• [EXERCISE]: Please restate the records that follow word for word, omitting any images.

Stored dataset items
◆ ◆ ◆ ◆

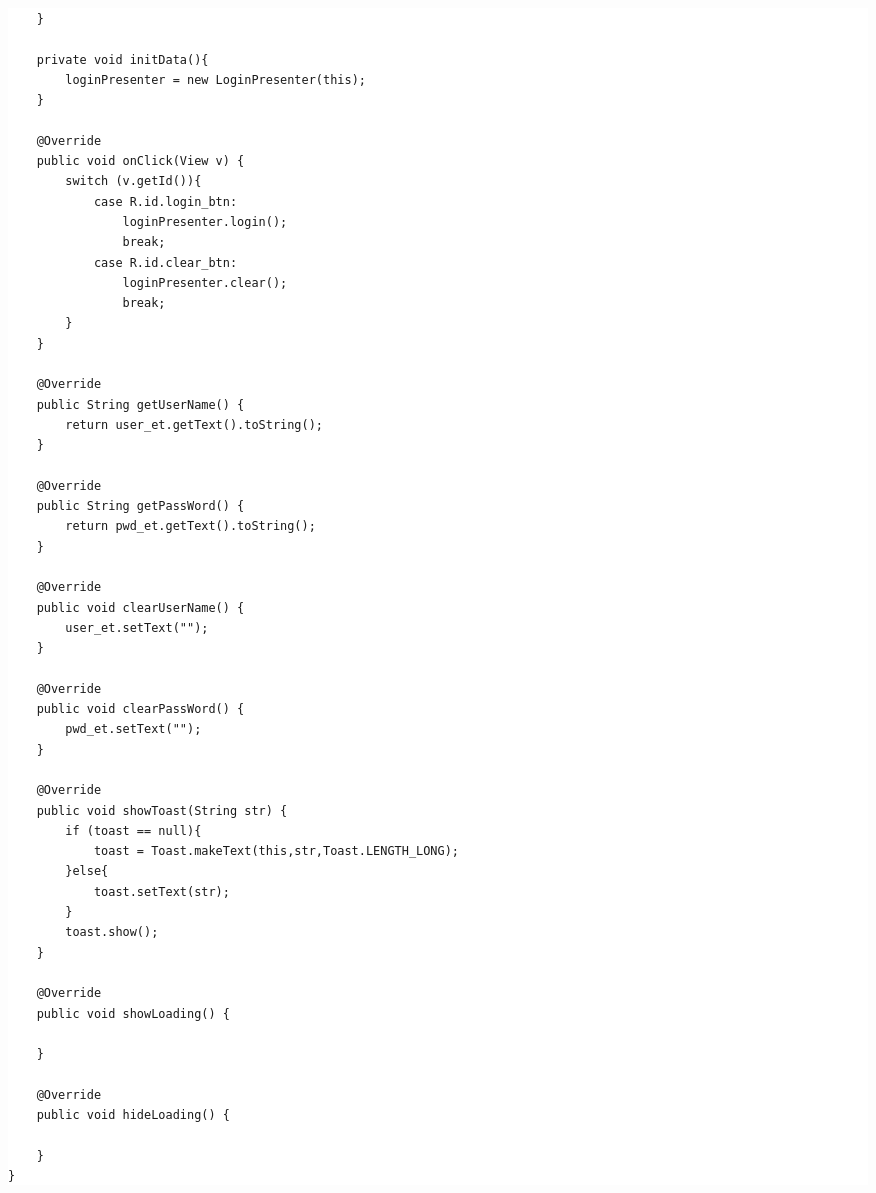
 ```
    }

    private void initData(){
        loginPresenter = new LoginPresenter(this);
    }

    @Override
    public void onClick(View v) {
        switch (v.getId()){
            case R.id.login_btn:
                loginPresenter.login();
                break;
            case R.id.clear_btn:
                loginPresenter.clear();
                break;
        }
    }

    @Override
    public String getUserName() {
        return user_et.getText().toString();
    }

    @Override
    public String getPassWord() {
        return pwd_et.getText().toString();
    }

    @Override
    public void clearUserName() {
        user_et.setText("");
    }

    @Override
    public void clearPassWord() {
        pwd_et.setText("");
    }

    @Override
    public void showToast(String str) {
        if (toast == null){
            toast = Toast.makeText(this,str,Toast.LENGTH_LONG);
        }else{
            toast.setText(str);
        }
        toast.show();
    }

    @Override
    public void showLoading() {

    }

    @Override
    public void hideLoading() {

    }
}
```
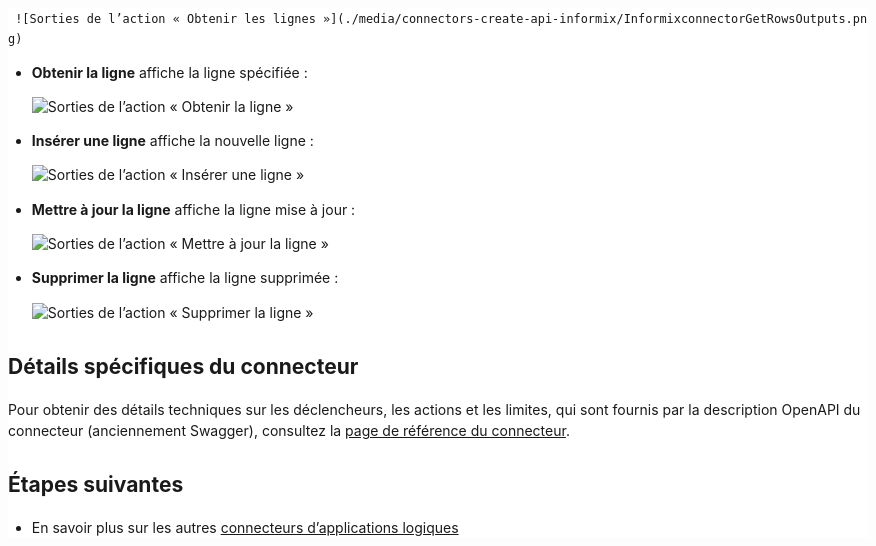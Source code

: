      ![Sorties de l’action « Obtenir les lignes »](./media/connectors-create-api-informix/InformixconnectorGetRowsOutputs.png)

   * **Obtenir la ligne** affiche la ligne spécifiée :

     ![Sorties de l’action « Obtenir la ligne »](./media/connectors-create-api-informix/InformixconnectorGetRowOutputs.png)

   * **Insérer une ligne** affiche la nouvelle ligne :

     ![Sorties de l’action « Insérer une ligne »](./media/connectors-create-api-informix/InformixconnectorInsertRowOutputs.png)

   * **Mettre à jour la ligne** affiche la ligne mise à jour :

     ![Sorties de l’action « Mettre à jour la ligne »](./media/connectors-create-api-informix/InformixconnectorUpdateRowOutputs.png)

   * **Supprimer la ligne** affiche la ligne supprimée :

     ![Sorties de l’action « Supprimer la ligne »](./media/connectors-create-api-informix/InformixconnectorDeleteRowOutputs.png)

## <a name="connector-specific-details"></a>Détails spécifiques du connecteur

Pour obtenir des détails techniques sur les déclencheurs, les actions et les limites, qui sont fournis par la description OpenAPI du connecteur (anciennement Swagger), consultez la [page de référence du connecteur](/connectors/informix/).

## <a name="next-steps"></a>Étapes suivantes

* En savoir plus sur les autres [connecteurs d’applications logiques](apis-list.md)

◆ ◆ ◆ ◆

• [EXERCISE OUTPUT]:
 ```
    }

    private void initData(){
        loginPresenter = new LoginPresenter(this);
    }

    @Override
    public void onClick(View v) {
        switch (v.getId()){
            case R.id.login_btn:
                loginPresenter.login();
                break;
            case R.id.clear_btn:
                loginPresenter.clear();
                break;
        }
    }

    @Override
    public String getUserName() {
        return user_et.getText().toString();
    }

    @Override
    public String getPassWord() {
        return pwd_et.getText().toString();
    }

    @Override
    public void clearUserName() {
        user_et.setText("");
    }

    @Override
    public void clearPassWord() {
        pwd_et.setText("");
    }

    @Override
    public void showToast(String str) {
        if (toast == null){
            toast = Toast.makeText(this,str,Toast.LENGTH_LONG);
        }else{
            toast.setText(str);
        }
        toast.show();
    }

    @Override
    public void showLoading() {

    }

    @Override
    public void hideLoading() {

    }
}
```
Source code

:      ![Sorties de l’action « Obtenir les lignes »](./media/connectors-create-api-informix/InformixconnectorGetRowsOutputs.png)

   * **Obtenir la ligne** affiche la ligne spécifiée :

     ![Sorties de l’action « Obtenir la ligne »](./media/connectors-create-api-informix/InformixconnectorGetRowOutputs.png)

   * **Insérer une ligne** affiche la nouvelle ligne :

     ![Sorties de l’action « Insérer une ligne »](./media/connectors-create-api-informix/InformixconnectorInsertRowOutputs.png)

   * **Mettre à jour la ligne** affiche la ligne mise à jour :

     ![Sorties de l’action « Mettre à jour la ligne »](./media/connectors-create-api-informix/InformixconnectorUpdateRowOutputs.png)

   * **Supprimer la ligne** affiche la ligne supprimée :

     ![Sorties de l’action « Supprimer la ligne »](./media/connectors-create-api-informix/InformixconnectorDeleteRowOutputs.png)

## <a name="connector-specific-details"></a>Détails spécifiques du connecteur

Pour obtenir des détails techniques sur les déclencheurs, les actions et les limites, qui sont fournis par la description OpenAPI du connecteur (anciennement Swagger), consultez la [page de référence du connecteur](/connectors/informix/).

## <a name="next-steps"></a>Étapes suivantes

* En savoir plus sur les autres [connecteurs d’applications logiques](apis-list.md)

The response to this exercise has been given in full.